So, the kind of perfection that one might reasonably expect within the domain of techne rhetorike (something between the art and the technique of rhetoric) isn’t necessarily a desirable attribute for matters sublime in feeling. Longinus went so far as to propose inversions of “natural” syntax as examples of sublime effect. As for Boileau, in the preface he wrote in 1674 for Longinus’ text, in addenda of 1683 and 1701, and elsewhere, he finalized the previous tentative break with the classical institution of techne. The sublime, he demonstrated, cannot be taught, and didactics are thus powerless in this respect; the sublime is not linked to rules that can be determined through poetics; the sublime requires only that the speaker or listener have conceptual range, taste, and the ability “to sense what the whole world senses first.” Boileau was therefore in accord with Père Bouhours when, in 1671, he declared that beauty demands more than just a respect for rules, that it requires a further “je ne sais quoi,” call it genius if you will, or something “incomprehensible and inexplicable,” a “gift from God,” a fundamentally “hidden” phenomenon that can be recognized only by its effects on a selected individual. And in the polemic that set him against Pierre Daniel Huet, over the issue of whether the Bible’s fiat Lux, et Lux fuit (let there be light, and there was light) is sublime, as Longinus thought it was, Boileau referred to the opinion of the Jansenists of Port Royal, in particular to le Maître de Saci; the Jansensists are masters when it comes to matters of hidden significance, of silence that talks, of feeling that transcends reason, and finally of openness to Is it happening? .

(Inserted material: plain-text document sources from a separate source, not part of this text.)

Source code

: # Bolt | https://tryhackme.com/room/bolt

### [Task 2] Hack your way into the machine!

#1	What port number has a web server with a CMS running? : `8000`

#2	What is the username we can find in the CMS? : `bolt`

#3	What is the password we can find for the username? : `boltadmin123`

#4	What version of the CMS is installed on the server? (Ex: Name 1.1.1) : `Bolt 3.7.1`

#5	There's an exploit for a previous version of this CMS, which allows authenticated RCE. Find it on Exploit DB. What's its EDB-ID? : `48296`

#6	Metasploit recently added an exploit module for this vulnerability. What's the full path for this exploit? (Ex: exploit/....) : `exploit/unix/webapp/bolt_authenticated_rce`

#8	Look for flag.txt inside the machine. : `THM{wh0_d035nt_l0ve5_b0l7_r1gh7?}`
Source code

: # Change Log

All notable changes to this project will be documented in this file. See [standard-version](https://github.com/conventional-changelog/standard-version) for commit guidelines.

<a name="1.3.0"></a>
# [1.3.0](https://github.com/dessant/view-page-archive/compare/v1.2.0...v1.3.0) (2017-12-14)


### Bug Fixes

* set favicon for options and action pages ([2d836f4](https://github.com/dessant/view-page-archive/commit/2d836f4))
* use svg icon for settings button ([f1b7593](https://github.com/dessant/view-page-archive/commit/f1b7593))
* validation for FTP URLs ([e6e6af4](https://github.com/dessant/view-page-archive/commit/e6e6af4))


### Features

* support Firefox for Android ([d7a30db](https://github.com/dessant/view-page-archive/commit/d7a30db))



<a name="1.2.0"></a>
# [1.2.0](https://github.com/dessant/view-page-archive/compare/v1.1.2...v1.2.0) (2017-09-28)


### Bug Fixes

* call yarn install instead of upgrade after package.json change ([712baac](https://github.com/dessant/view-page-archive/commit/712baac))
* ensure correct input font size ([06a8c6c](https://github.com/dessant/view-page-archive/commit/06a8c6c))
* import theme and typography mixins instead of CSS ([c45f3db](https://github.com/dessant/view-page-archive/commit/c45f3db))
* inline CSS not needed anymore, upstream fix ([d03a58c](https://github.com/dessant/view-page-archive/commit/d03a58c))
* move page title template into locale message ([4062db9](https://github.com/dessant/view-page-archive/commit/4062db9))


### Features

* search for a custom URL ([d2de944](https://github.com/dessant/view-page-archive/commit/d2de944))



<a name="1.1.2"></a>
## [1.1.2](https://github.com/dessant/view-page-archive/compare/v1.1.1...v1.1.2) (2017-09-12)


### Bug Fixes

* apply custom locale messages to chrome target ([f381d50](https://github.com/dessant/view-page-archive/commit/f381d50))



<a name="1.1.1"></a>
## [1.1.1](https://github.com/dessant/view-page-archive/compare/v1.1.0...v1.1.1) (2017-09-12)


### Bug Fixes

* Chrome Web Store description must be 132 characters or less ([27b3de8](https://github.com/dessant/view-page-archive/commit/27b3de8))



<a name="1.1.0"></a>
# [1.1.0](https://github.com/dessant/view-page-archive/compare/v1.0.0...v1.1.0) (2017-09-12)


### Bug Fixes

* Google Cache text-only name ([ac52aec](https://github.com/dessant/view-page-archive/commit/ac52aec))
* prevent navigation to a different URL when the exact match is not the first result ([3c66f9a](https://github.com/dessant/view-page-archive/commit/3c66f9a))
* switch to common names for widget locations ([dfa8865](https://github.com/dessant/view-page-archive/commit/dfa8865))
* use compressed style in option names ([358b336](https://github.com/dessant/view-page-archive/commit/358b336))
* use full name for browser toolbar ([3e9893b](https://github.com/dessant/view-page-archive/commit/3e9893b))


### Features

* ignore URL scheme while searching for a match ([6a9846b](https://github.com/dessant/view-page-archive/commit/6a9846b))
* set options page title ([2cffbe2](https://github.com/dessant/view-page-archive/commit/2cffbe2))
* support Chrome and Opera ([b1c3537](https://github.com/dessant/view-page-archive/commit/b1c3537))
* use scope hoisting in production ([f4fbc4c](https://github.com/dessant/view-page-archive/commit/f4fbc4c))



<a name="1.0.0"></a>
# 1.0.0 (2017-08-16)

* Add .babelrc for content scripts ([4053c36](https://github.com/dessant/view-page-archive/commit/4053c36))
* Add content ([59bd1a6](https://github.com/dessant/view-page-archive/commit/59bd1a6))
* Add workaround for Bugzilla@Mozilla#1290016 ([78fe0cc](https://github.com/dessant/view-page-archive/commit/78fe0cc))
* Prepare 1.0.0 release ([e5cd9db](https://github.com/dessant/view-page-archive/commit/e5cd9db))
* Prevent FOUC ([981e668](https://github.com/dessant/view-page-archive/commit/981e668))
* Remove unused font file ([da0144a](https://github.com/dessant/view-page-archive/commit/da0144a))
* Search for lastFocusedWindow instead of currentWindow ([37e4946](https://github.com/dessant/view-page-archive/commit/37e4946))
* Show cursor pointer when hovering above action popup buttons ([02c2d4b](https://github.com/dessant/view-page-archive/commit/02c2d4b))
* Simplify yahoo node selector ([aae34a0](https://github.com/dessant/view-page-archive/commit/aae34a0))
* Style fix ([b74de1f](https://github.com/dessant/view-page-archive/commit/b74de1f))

At stake in these poetic-theological debates is the status of works of art. Are they copies of some ideal model? Can contemplation of some of the more perfect examples yield rules of creation that determine their success, persuasiveness, or pleasurability? Can understanding in fact triumph through this kind of contemplation? By concentrating on the sublime and indeterminacy while meditating on works of art, techne and related institutions such as the academics and schools, mentors and disciples, taste, and the enlightened public of princes and courtiers, undergo a major mutation. The purpose and even the destiny of artworks is questioned. The dominance of techne placed works of art under multiple regulations––that of the studio mode, the schools and academies, shared taste among the aristocracy, a finiteness in art that had to do with illustrating the glory of a name, divine or human, and attaching to it the perfection of a cardinal virtue. The idea of the sublime put all of this harmony into disarray.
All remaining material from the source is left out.